Obtaining a mortgage over the past eight years has been difficult, especially for first time buyers. However, all this is set to change. Here’s what you need to know:
What is the current position?
In 2014 The Bank of England introduced an affordability stress test to be used for mortgage applications. The test is part of recommendations introduced in 2014 in the aftermath of the financial crisis to safeguard against a loosening in mortgage underwriting standards, and a material increase in household debt.
The stress test means borrowers have had to prove they could still afford their mortgage repayments if their mortgage rate was to increase to 3 per cent above their lender’s standard variable rate.
With most borrowers on fixed rates and standard variable rates already higher than these, adding 3 per cent to them to test borrowers’ finances has been criticised as being unrealistic.
The new position
The Bank of England has announced that it will axe the affordability stress test from 1st August.

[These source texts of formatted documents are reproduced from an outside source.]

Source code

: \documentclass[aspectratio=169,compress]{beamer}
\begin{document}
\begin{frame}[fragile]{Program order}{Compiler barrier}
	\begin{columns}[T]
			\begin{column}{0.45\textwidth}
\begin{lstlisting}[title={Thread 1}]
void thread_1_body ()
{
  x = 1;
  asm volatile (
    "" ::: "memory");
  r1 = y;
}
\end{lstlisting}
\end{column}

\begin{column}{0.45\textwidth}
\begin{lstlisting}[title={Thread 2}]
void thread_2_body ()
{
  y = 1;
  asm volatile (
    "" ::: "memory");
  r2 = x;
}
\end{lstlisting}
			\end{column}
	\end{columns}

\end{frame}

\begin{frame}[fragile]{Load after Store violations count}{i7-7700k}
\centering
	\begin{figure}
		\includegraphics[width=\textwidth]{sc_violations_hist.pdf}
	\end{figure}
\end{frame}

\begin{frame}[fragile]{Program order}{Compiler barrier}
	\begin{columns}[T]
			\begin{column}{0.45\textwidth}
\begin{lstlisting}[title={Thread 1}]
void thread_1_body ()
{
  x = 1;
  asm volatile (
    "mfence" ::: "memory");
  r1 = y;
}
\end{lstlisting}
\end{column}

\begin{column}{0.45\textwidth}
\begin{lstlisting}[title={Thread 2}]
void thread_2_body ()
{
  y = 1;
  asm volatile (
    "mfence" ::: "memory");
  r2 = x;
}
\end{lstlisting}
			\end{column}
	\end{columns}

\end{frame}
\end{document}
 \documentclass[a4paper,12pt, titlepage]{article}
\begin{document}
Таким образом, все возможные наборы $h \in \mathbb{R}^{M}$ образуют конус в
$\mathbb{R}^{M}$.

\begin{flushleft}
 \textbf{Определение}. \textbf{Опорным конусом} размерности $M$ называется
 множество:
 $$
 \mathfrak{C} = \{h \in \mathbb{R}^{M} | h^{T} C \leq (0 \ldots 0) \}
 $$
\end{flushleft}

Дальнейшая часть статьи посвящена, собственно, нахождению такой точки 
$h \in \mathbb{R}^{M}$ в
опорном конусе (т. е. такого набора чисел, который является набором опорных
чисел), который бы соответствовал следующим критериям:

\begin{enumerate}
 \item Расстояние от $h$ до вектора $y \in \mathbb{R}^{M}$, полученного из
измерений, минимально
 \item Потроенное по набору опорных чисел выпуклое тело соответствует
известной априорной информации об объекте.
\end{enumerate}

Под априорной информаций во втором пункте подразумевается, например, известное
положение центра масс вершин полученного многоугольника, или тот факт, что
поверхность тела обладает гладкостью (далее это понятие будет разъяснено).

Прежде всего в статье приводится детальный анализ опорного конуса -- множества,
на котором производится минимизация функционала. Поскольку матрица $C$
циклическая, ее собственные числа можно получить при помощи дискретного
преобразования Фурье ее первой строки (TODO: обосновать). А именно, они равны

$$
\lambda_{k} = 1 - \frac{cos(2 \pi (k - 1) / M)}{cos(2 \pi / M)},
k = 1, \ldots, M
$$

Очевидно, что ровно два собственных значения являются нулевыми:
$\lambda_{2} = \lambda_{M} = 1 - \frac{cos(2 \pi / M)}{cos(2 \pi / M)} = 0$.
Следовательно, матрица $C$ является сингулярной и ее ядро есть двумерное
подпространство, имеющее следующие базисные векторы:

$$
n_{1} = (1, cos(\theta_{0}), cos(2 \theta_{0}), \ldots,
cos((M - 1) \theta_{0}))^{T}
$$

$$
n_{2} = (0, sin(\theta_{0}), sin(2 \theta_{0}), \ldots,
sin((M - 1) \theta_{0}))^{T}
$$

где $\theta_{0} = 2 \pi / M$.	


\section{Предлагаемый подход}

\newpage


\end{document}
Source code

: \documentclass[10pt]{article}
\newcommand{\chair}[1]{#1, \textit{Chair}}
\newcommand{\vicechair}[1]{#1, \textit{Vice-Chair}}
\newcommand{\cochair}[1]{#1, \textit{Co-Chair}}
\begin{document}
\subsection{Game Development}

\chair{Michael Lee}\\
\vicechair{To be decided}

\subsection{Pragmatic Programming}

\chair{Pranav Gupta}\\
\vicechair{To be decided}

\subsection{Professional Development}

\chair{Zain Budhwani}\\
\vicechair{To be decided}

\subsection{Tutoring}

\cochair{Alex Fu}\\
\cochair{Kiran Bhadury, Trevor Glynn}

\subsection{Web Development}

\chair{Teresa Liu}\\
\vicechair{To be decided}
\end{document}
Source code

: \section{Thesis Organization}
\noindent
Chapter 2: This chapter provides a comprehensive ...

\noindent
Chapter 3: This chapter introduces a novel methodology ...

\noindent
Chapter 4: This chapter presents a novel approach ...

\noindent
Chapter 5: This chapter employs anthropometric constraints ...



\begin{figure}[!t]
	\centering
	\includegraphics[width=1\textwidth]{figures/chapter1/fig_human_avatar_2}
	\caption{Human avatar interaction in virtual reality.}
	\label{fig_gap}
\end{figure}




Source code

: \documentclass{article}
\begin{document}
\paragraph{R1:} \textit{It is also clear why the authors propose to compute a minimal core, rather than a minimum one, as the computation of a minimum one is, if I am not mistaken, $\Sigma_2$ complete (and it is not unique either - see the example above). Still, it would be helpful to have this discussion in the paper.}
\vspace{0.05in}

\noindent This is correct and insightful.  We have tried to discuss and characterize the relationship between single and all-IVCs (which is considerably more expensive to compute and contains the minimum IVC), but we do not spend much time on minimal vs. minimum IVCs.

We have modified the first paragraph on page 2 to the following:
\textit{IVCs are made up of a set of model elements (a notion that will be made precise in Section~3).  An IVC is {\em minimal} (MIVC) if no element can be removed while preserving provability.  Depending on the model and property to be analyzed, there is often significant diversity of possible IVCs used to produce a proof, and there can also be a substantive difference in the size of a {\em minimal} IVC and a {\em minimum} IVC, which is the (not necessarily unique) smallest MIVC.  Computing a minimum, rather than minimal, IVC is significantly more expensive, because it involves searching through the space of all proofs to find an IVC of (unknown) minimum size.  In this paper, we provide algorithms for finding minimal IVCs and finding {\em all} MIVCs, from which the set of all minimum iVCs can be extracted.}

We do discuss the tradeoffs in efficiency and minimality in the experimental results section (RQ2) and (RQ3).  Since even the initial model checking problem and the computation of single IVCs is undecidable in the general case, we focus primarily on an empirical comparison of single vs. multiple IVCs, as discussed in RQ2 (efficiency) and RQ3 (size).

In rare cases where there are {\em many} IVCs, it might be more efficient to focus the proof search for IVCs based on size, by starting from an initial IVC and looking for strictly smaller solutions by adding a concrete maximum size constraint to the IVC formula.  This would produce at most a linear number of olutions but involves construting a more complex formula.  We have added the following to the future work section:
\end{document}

The removal of the affordability stress test means that a typical borrower will no longer be assessed on whether they could hypothetically afford an interest rate of 3 percentage points above 4.91 per cent.
However, whilst the stress test will be scrapped, the other recommendation made in 2014, namely the loan-to-income ‘flow limit’, will continue.
The loan-to-income-ratio is the multiple at which banks will lend, based on someone’s annual salary.
This means banks will continue to place a limit on the number of mortgages they can offer where someone is borrowing more than 4.5 times their salary.